Effects of chronic dermal exposure to nonlethal doses of methyl parathion on brain regional acetylcholinesterase and muscarinic cholinergic receptors in female rats

Abstract

The in vivo and in vitro effects of methyl parathion, a phosphorothionate insecticide, on cholinergic neurotransmitter systems in the brain of rats were investigated. Three groups of adult female rats received 0, 0.1, or 1.0 mg/kg methyl parathion via dermal exposure for 95 days. Exposure to 0.1 mg/kg methyl parathion produced inhibition of AChE in the caudate-putamen and thalamic nuclei, whereas 1.0 mg/kg resulted in inhibition of AChE in most brain regions. The same doses of methyl parathion had no effect on [(3)H]QNB binding to muscarinic receptors in the brain regions examined.

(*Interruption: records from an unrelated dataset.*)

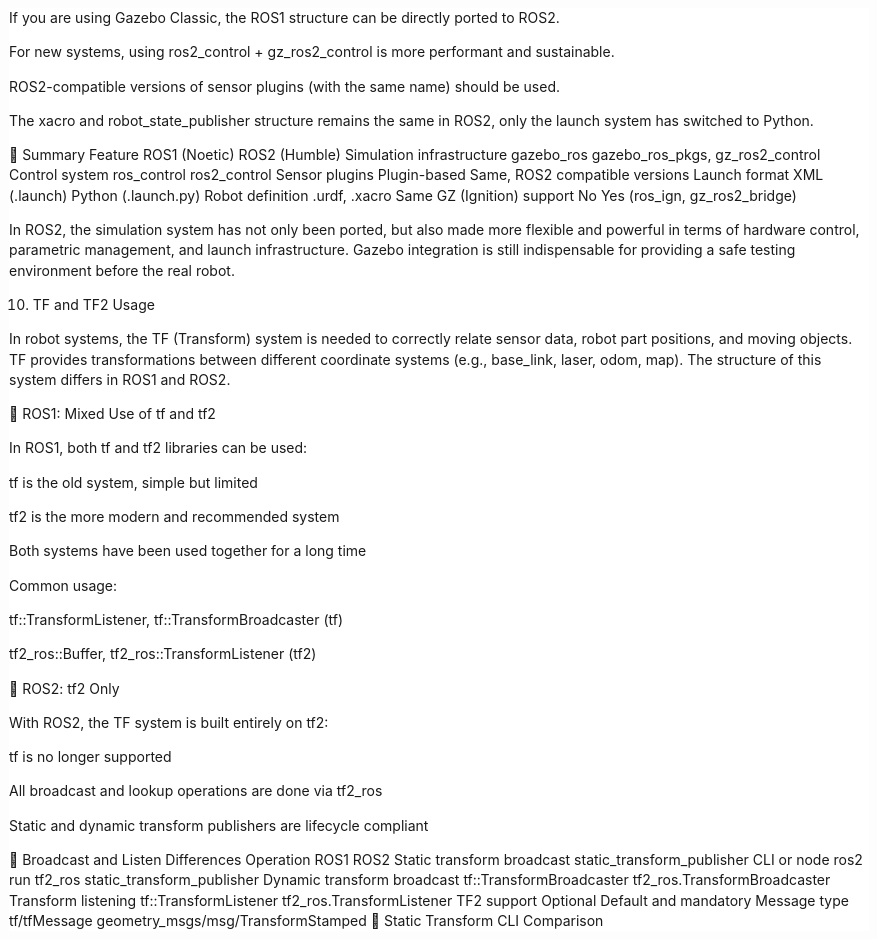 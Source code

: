 If you are using Gazebo Classic, the ROS1 structure can be directly ported to ROS2.

For new systems, using ros2_control + gz_ros2_control is more performant and sustainable.

ROS2-compatible versions of sensor plugins (with the same name) should be used.

The xacro and robot_state_publisher structure remains the same in ROS2, only the launch system has switched to Python.

🎯 Summary
Feature	ROS1 (Noetic)	ROS2 (Humble)
Simulation infrastructure	gazebo_ros	gazebo_ros_pkgs, gz_ros2_control
Control system	ros_control	ros2_control
Sensor plugins	Plugin-based	Same, ROS2 compatible versions
Launch format	XML (.launch)	Python (.launch.py)
Robot definition	.urdf, .xacro	Same
GZ (Ignition) support	No	Yes (ros_ign, gz_ros2_bridge)

In ROS2, the simulation system has not only been ported, but also made more flexible and powerful in terms of hardware control, parametric management, and launch infrastructure. Gazebo integration is still indispensable for providing a safe testing environment before the real robot.

10. TF and TF2 Usage

In robot systems, the TF (Transform) system is needed to correctly relate sensor data, robot part positions, and moving objects. TF provides transformations between different coordinate systems (e.g., base_link, laser, odom, map). The structure of this system differs in ROS1 and ROS2.

🔄 ROS1: Mixed Use of tf and tf2

In ROS1, both tf and tf2 libraries can be used:

tf is the old system, simple but limited

tf2 is the more modern and recommended system

Both systems have been used together for a long time

Common usage:

tf::TransformListener, tf::TransformBroadcaster (tf)

tf2_ros::Buffer, tf2_ros::TransformListener (tf2)

🔁 ROS2: tf2 Only

With ROS2, the TF system is built entirely on tf2:

tf is no longer supported

All broadcast and lookup operations are done via tf2_ros

Static and dynamic transform publishers are lifecycle compliant

📌 Broadcast and Listen Differences
Operation	ROS1	ROS2
Static transform broadcast	static_transform_publisher CLI or node	ros2 run tf2_ros static_transform_publisher
Dynamic transform broadcast	tf::TransformBroadcaster	tf2_ros.TransformBroadcaster
Transform listening	tf::TransformListener	tf2_ros.TransformListener
TF2 support	Optional	Default and mandatory
Message type	tf/tfMessage	geometry_msgs/msg/TransformStamped
🧪 Static Transform CLI Comparison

The in vitro study demonstrated that methyl parathion causes preferential inhibition of AChE and [(3)H]QNB binding in specific brain regions. As an inhibitor of AChE, methyl paraoxon was 1,000-fold more potent than was methyl parathion. Similarly, methyl paraoxon showed brain region-specific inhibition of the enzyme. Generally, the brain stem was highly sensitive to organophosphate-induced inhibition of AChE activity and [(3)H]QNB binding. Because central respiratory neurons gather in the brain stem, preferential effects there and in other brain regions may underlie lethal toxicity of methyl parathion and other organophosphates.